DIRECTIONS FOR THIS TASK - Your reply should restate the lines from the top of the entries through the line containing "Ví dụ 4 sử dụng" word for word, with no pictures.

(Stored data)
= Beginning of Section =

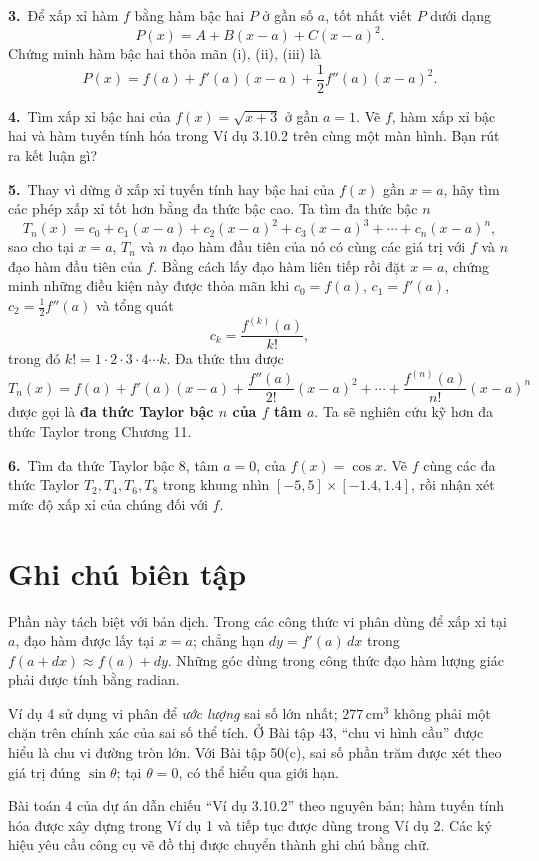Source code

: \documentclass[12pt,a4paper]{article}
\begin{document}
\par\medskip\noindent\textbf{3.}\  Để xấp xỉ hàm $f$ bằng hàm bậc hai $P$ ở gần số $a$, tốt nhất viết $P$ dưới dạng
\[P(x)=A+B(x-a)+C(x-a)^2.\]
Chứng minh hàm bậc hai thỏa mãn (i), (ii), (iii) là
\[P(x)=f(a)+f'(a)(x-a)+\frac12f''(a)(x-a)^2.\]

\par\medskip\noindent\textbf{4.}\  Tìm xấp xỉ bậc hai của $f(x)=\sqrt{x+3}$ ở gần $a=1$. Vẽ $f$, hàm xấp xỉ bậc hai và hàm tuyến tính hóa trong Ví dụ 3.10.2 trên cùng một màn hình. Bạn rút ra kết luận gì?

\par\medskip\noindent\textbf{5.}\  Thay vì dừng ở xấp xỉ tuyến tính hay bậc hai của $f(x)$ gần $x=a$, hãy tìm các phép xấp xỉ tốt hơn bằng đa thức bậc cao. Ta tìm đa thức bậc $n$
\[T_n(x)=c_0+c_1(x-a)+c_2(x-a)^2+c_3(x-a)^3+\cdots+c_n(x-a)^n,\]
sao cho tại $x=a$, $T_n$ và $n$ đạo hàm đầu tiên của nó có cùng các giá trị với $f$ và $n$ đạo hàm đầu tiên của $f$. Bằng cách lấy đạo hàm liên tiếp rồi đặt $x=a$, chứng minh những điều kiện này được thỏa mãn khi $c_0=f(a)$, $c_1=f'(a)$, $c_2=\tfrac12f''(a)$ và tổng quát
\[c_k=\frac{f^{(k)}(a)}{k!},\]
trong đó $k!=1\cdot2\cdot3\cdot4\cdots k$. Đa thức thu được
\[T_n(x)=f(a)+f'(a)(x-a)+\frac{f''(a)}{2!}(x-a)^2+\cdots+\frac{f^{(n)}(a)}{n!}(x-a)^n\]
được gọi là \textbf{đa thức Taylor bậc $n$ của $f$ tâm $a$}. Ta sẽ nghiên cứu kỹ hơn đa thức Taylor trong Chương 11.

\par\medskip\noindent\textbf{6.}\  Tìm đa thức Taylor bậc $8$, tâm $a=0$, của $f(x)=\cos x$. Vẽ $f$ cùng các đa thức Taylor $T_2,T_4,T_6,T_8$ trong khung nhìn $[-5,5]\times[-1.4,1.4]$, rồi nhận xét mức độ xấp xỉ của chúng đối với $f$.

\section*{Ghi chú biên tập}
Phần này tách biệt với bản dịch. Trong các công thức vi phân dùng để xấp xỉ tại $a$, đạo hàm được lấy tại $x=a$; chẳng hạn $dy=f'(a)\,dx$ trong $f(a+dx)\approx f(a)+dy$. Những góc dùng trong công thức đạo hàm lượng giác phải được tính bằng radian.

Ví dụ 4 sử dụng vi phân để \textit{ước lượng} sai số lớn nhất; $277\,\mathrm{cm^3}$ không phải một chặn trên chính xác của sai số thể tích. Ở Bài tập 43, “chu vi hình cầu” được hiểu là chu vi đường tròn lớn. Với Bài tập 50(c), sai số phần trăm được xét theo giá trị đúng $\sin\theta$; tại $\theta=0$, có thể hiểu qua giới hạn.

Bài toán 4 của dự án dẫn chiếu “Ví dụ 3.10.2” theo nguyên bản; hàm tuyến tính hóa được xây dựng trong Ví dụ 1 và tiếp tục được dùng trong Ví dụ 2. Các ký hiệu yêu cầu công cụ vẽ đồ thị được chuyển thành ghi chú bằng chữ.
\end{document}
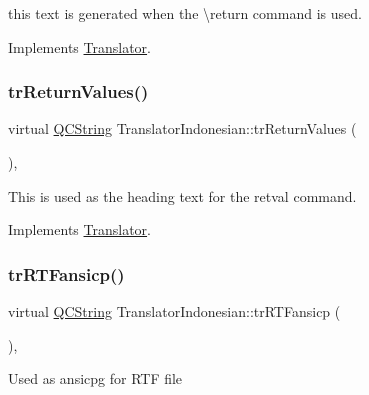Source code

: this text is generated when the \textbackslash{}return command is used. 

Implements \mbox{\hyperlink{class_translator}{Translator}}.

\mbox{\label{class_translator_indonesian_a3f15b9d74f5e720309a09ffe1fb163d8}} 
\subsubsection{\texorpdfstring{trReturnValues()}{trReturnValues()}}
{\footnotesize\ttfamily virtual \mbox{\hyperlink{class_q_c_string}{Q\+C\+String}} Translator\+Indonesian\+::tr\+Return\+Values (\begin{DoxyParamCaption}{ }\end{DoxyParamCaption})\hspace{0.3cm}{\ttfamily [inline]}, {\ttfamily [virtual]}}

This is used as the heading text for the retval command. 

Implements \mbox{\hyperlink{class_translator}{Translator}}.

\mbox{\label{class_translator_indonesian_a7fe8b62fd5171fc48bd92af2766a74ee}} 
\subsubsection{\texorpdfstring{trRTFansicp()}{trRTFansicp()}}
{\footnotesize\ttfamily virtual \mbox{\hyperlink{class_q_c_string}{Q\+C\+String}} Translator\+Indonesian\+::tr\+R\+T\+Fansicp (\begin{DoxyParamCaption}{ }\end{DoxyParamCaption})\hspace{0.3cm}{\ttfamily [inline]}, {\ttfamily [virtual]}}

Used as ansicpg for R\+TF file

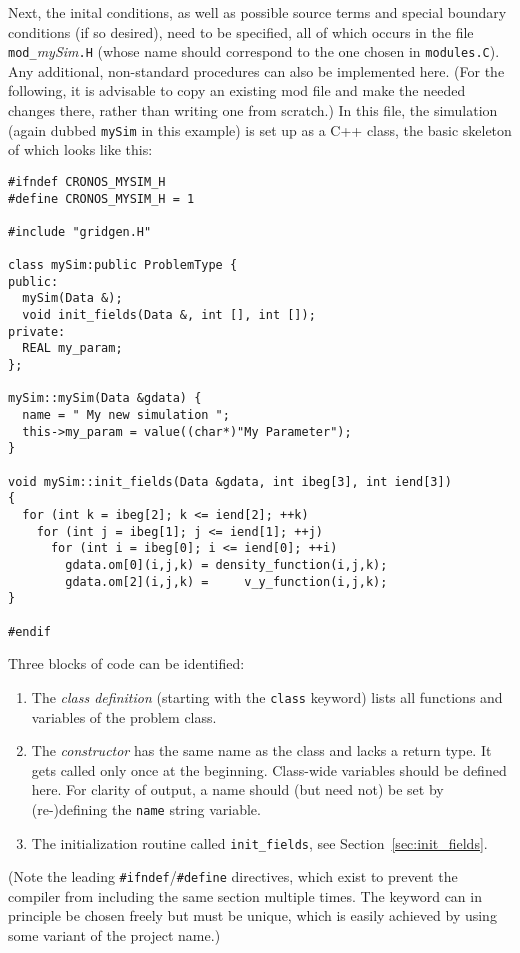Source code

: Next, the inital conditions, as well as possible source terms and
special boundary conditions (if so desired), need to be specified, all
of which occurs in the file {\tt mod\_}{\it mySim}{\tt.H} (whose name
should correspond to the one chosen in {\tt modules.C}). Any
additional, non-standard procedures can also be implemented here. (For
the following, it is advisable to copy an existing mod file and make
the needed changes there, rather than writing one from scratch.)
In this file, the simulation (again dubbed {\tt mySim} in this
example) is set up as a C++ class, the basic skeleton of which looks
like this:\\
\begin{center}
\begin{verbatim}
#ifndef CRONOS_MYSIM_H
#define CRONOS_MYSIM_H = 1

#include "gridgen.H"

class mySim:public ProblemType {
public:
  mySim(Data &);
  void init_fields(Data &, int [], int []);
private:
  REAL my_param;
};

mySim::mySim(Data &gdata) {
  name = " My new simulation ";
  this->my_param = value((char*)"My Parameter");
}

void mySim::init_fields(Data &gdata, int ibeg[3], int iend[3])
{
  for (int k = ibeg[2]; k <= iend[2]; ++k)
    for (int j = ibeg[1]; j <= iend[1]; ++j)
      for (int i = ibeg[0]; i <= iend[0]; ++i)
        gdata.om[0](i,j,k) = density_function(i,j,k);
        gdata.om[2](i,j,k) =     v_y_function(i,j,k);
}

#endif
\end{verbatim}
\end{center}
Three blocks of code can be identified:
\begin{enumerate}
\item The {\em class definition} (starting with the {\tt class} keyword) lists
  all functions and variables of the problem class.
\item The {\em constructor} has the same name as the class and lacks a return
  type. It gets called only once at the beginning. Class-wide variables
  should be defined here. For clarity of output, a name should (but need not)
  be set by (re-)defining the {\tt name} string variable.
\item The initialization routine called {\tt init\_fields}, see
  Section~\ref{sec:init_fields}.
\end{enumerate}
(Note the leading \verb+#ifndef+/\verb+#define+ directives, which
exist to prevent the compiler from including the same section multiple
times. The keyword can in principle be chosen freely but must be
unique, which is easily achieved by using some variant of the project
name.)



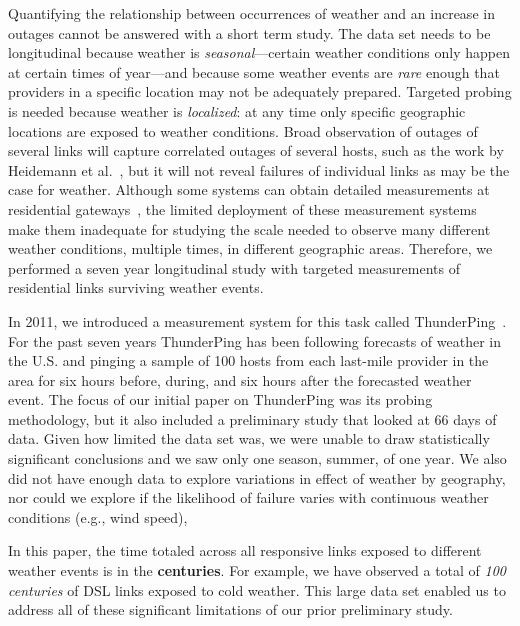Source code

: 
Quantifying the relationship between occurrences of weather and an increase in
outages cannot be answered with a short term %
study.
%
The data set needs to be longitudinal because weather is
\emph{seasonal}---certain weather conditions only happen at certain times of
year---and because some weather events are \emph{rare} enough that providers in a 
specific location may not be adequately prepared.
%
Targeted probing is needed because weather is \emph{localized}: at any time
only specific geographic locations are exposed to weather conditions.
%
Broad observation of outages of several links will capture correlated outages
of several hosts, such as the work by Heidemann et al.~\cite{imc08-heidemann,
trinocular}, but it will not reveal failures of individual links as may be
the case for weather.
%
Although some systems can obtain detailed measurements at residential
gateways~\cite{ripe-atlas,sundaresan-sigcomm11}, the limited deployment of
these measurement systems make them inadequate for studying the scale needed to
observe many different weather conditions, multiple times, in different
geographic areas.
%
Therefore, we performed a seven year longitudinal study with targeted
measurements of residential links surviving weather events.

In 2011, we introduced a measurement system for this task called
ThunderPing~\cite{schulman-imc11}.
%
For the past seven years ThunderPing has been following forecasts of weather in
the U.S. and pinging a sample of 100 hosts from each last-mile provider in the
area for six hours before, during, and six hours after the forecasted weather
event.
%
The focus of our initial paper on ThunderPing was its probing methodology, but
it also included a preliminary study that looked at 66 days of data.
%
Given how limited the data set was, we were unable to draw statistically 
significant conclusions and we saw only one season, summer, of one
year. %
%
We also did not have enough data to explore variations in effect of
weather by geography,
%
nor could we explore if the likelihood of failure varies
with continuous weather conditions (e.g., wind speed),
 
In this paper, the time totaled across all responsive links
exposed to different weather events is in the \textbf{centuries}.
%
For example,
we have observed a total of \emph{100 centuries} of DSL links exposed to cold
weather.
%
This large data set enabled us to address all of these significant limitations
of our prior preliminary study.
 
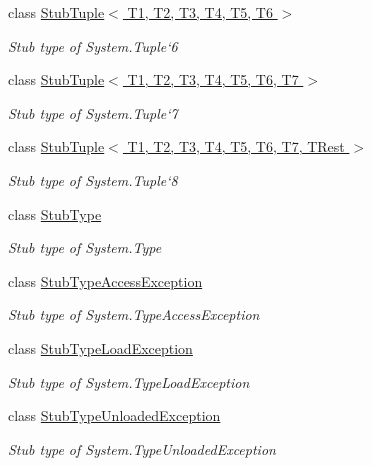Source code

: \begin{DoxyCompactItemize}
class \hyperlink{class_system_1_1_fakes_1_1_stub_tuple_3_01_t1_00_01_t2_00_01_t3_00_01_t4_00_01_t5_00_01_t6_01_4}{Stub\-Tuple$<$ T1, T2, T3, T4, T5, T6 $>$}
\begin{DoxyCompactList}\small\item\em Stub type of System.\-Tuple`6\end{DoxyCompactList}\item 
class \hyperlink{class_system_1_1_fakes_1_1_stub_tuple_3_01_t1_00_01_t2_00_01_t3_00_01_t4_00_01_t5_00_01_t6_00_01_t7_01_4}{Stub\-Tuple$<$ T1, T2, T3, T4, T5, T6, T7 $>$}
\begin{DoxyCompactList}\small\item\em Stub type of System.\-Tuple`7\end{DoxyCompactList}\item 
class \hyperlink{class_system_1_1_fakes_1_1_stub_tuple_3_01_t1_00_01_t2_00_01_t3_00_01_t4_00_01_t5_00_01_t6_00_01_t7_00_01_t_rest_01_4}{Stub\-Tuple$<$ T1, T2, T3, T4, T5, T6, T7, T\-Rest $>$}
\begin{DoxyCompactList}\small\item\em Stub type of System.\-Tuple`8\end{DoxyCompactList}\item 
class \hyperlink{class_system_1_1_fakes_1_1_stub_type}{Stub\-Type}
\begin{DoxyCompactList}\small\item\em Stub type of System.\-Type\end{DoxyCompactList}\item 
class \hyperlink{class_system_1_1_fakes_1_1_stub_type_access_exception}{Stub\-Type\-Access\-Exception}
\begin{DoxyCompactList}\small\item\em Stub type of System.\-Type\-Access\-Exception\end{DoxyCompactList}\item 
class \hyperlink{class_system_1_1_fakes_1_1_stub_type_load_exception}{Stub\-Type\-Load\-Exception}
\begin{DoxyCompactList}\small\item\em Stub type of System.\-Type\-Load\-Exception\end{DoxyCompactList}\item 
class \hyperlink{class_system_1_1_fakes_1_1_stub_type_unloaded_exception}{Stub\-Type\-Unloaded\-Exception}
\begin{DoxyCompactList}\small\item\em Stub type of System.\-Type\-Unloaded\-Exception\end{DoxyCompactList}\item 

\end{DoxyCompactItemize}
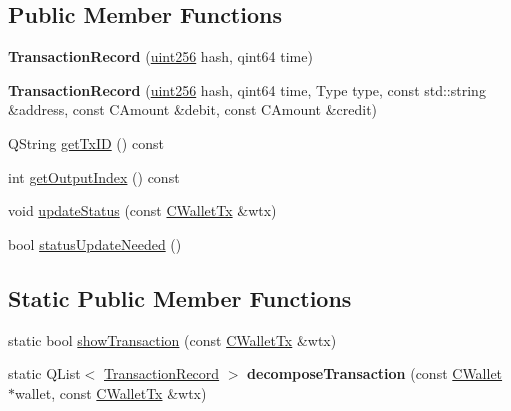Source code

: \subsection*{Public Member Functions}
\begin{DoxyCompactItemize}
\item 
\mbox{\label{class_transaction_record_a2ab5cde606334696dce9a344b530d310}} 
{\bfseries Transaction\+Record} (\mbox{\hyperlink{classuint256}{uint256}} hash, qint64 time)
\item 
\mbox{\label{class_transaction_record_a6c0d484576c37ec753ca225a753535ba}} 
{\bfseries Transaction\+Record} (\mbox{\hyperlink{classuint256}{uint256}} hash, qint64 time, Type type, const std\+::string \&address, const C\+Amount \&debit, const C\+Amount \&credit)
\item 
Q\+String \mbox{\hyperlink{class_transaction_record_a838d881f68f967b751e7f7707bccfffa}{get\+Tx\+ID}} () const
\item 
int \mbox{\hyperlink{class_transaction_record_a51d9d52d92a57448ab9b237e968c5ff6}{get\+Output\+Index}} () const
\item 
void \mbox{\hyperlink{class_transaction_record_a9b643dd885a790ae511705a1446556be}{update\+Status}} (const \mbox{\hyperlink{class_c_wallet_tx}{C\+Wallet\+Tx}} \&wtx)
\item 
bool \mbox{\hyperlink{class_transaction_record_aaca6757b7b300151694021be6af18d11}{status\+Update\+Needed}} ()
\end{DoxyCompactItemize}
\subsection*{Static Public Member Functions}
\begin{DoxyCompactItemize}
\item 
static bool \mbox{\hyperlink{class_transaction_record_a5ad1d1af4bec5b15a624b7a451e8cdbf}{show\+Transaction}} (const \mbox{\hyperlink{class_c_wallet_tx}{C\+Wallet\+Tx}} \&wtx)
\item 
\mbox{\label{class_transaction_record_a9f5db4465fa5fdcc3f9af525096bcdb9}} 
static Q\+List$<$ \mbox{\hyperlink{class_transaction_record}{Transaction\+Record}} $>$ {\bfseries decompose\+Transaction} (const \mbox{\hyperlink{class_c_wallet}{C\+Wallet}} $\ast$wallet, const \mbox{\hyperlink{class_c_wallet_tx}{C\+Wallet\+Tx}} \&wtx)
\end{DoxyCompactItemize}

= End of Section =

SOLUTION FOR THIS TASK -
Source code

: \documentclass[12pt,a4paper]{article}
\begin{document}
\par\medskip\noindent\textbf{3.}\  Để xấp xỉ hàm $f$ bằng hàm bậc hai $P$ ở gần số $a$, tốt nhất viết $P$ dưới dạng
\[P(x)=A+B(x-a)+C(x-a)^2.\]
Chứng minh hàm bậc hai thỏa mãn (i), (ii), (iii) là
\[P(x)=f(a)+f'(a)(x-a)+\frac12f''(a)(x-a)^2.\]

\par\medskip\noindent\textbf{4.}\  Tìm xấp xỉ bậc hai của $f(x)=\sqrt{x+3}$ ở gần $a=1$. Vẽ $f$, hàm xấp xỉ bậc hai và hàm tuyến tính hóa trong Ví dụ 3.10.2 trên cùng một màn hình. Bạn rút ra kết luận gì?

\par\medskip\noindent\textbf{5.}\  Thay vì dừng ở xấp xỉ tuyến tính hay bậc hai của $f(x)$ gần $x=a$, hãy tìm các phép xấp xỉ tốt hơn bằng đa thức bậc cao. Ta tìm đa thức bậc $n$
\[T_n(x)=c_0+c_1(x-a)+c_2(x-a)^2+c_3(x-a)^3+\cdots+c_n(x-a)^n,\]
sao cho tại $x=a$, $T_n$ và $n$ đạo hàm đầu tiên của nó có cùng các giá trị với $f$ và $n$ đạo hàm đầu tiên của $f$. Bằng cách lấy đạo hàm liên tiếp rồi đặt $x=a$, chứng minh những điều kiện này được thỏa mãn khi $c_0=f(a)$, $c_1=f'(a)$, $c_2=\tfrac12f''(a)$ và tổng quát
\[c_k=\frac{f^{(k)}(a)}{k!},\]
trong đó $k!=1\cdot2\cdot3\cdot4\cdots k$. Đa thức thu được
\[T_n(x)=f(a)+f'(a)(x-a)+\frac{f''(a)}{2!}(x-a)^2+\cdots+\frac{f^{(n)}(a)}{n!}(x-a)^n\]
được gọi là \textbf{đa thức Taylor bậc $n$ của $f$ tâm $a$}. Ta sẽ nghiên cứu kỹ hơn đa thức Taylor trong Chương 11.

\par\medskip\noindent\textbf{6.}\  Tìm đa thức Taylor bậc $8$, tâm $a=0$, của $f(x)=\cos x$. Vẽ $f$ cùng các đa thức Taylor $T_2,T_4,T_6,T_8$ trong khung nhìn $[-5,5]\times[-1.4,1.4]$, rồi nhận xét mức độ xấp xỉ của chúng đối với $f$.

\section*{Ghi chú biên tập}
Phần này tách biệt với bản dịch. Trong các công thức vi phân dùng để xấp xỉ tại $a$, đạo hàm được lấy tại $x=a$; chẳng hạn $dy=f'(a)\,dx$ trong $f(a+dx)\approx f(a)+dy$. Những góc dùng trong công thức đạo hàm lượng giác phải được tính bằng radian.

Ví dụ 4 sử dụng vi phân để \textit{ước lượng} sai số lớn nhất; $277\,\mathrm{cm^3}$ không phải một chặn trên chính xác của sai số thể tích. Ở Bài tập 43, “chu vi hình cầu” được hiểu là chu vi đường tròn lớn. Với Bài tập 50(c), sai số phần trăm được xét theo giá trị đúng $\sin\theta$; tại $\theta=0$, có thể hiểu qua giới hạn.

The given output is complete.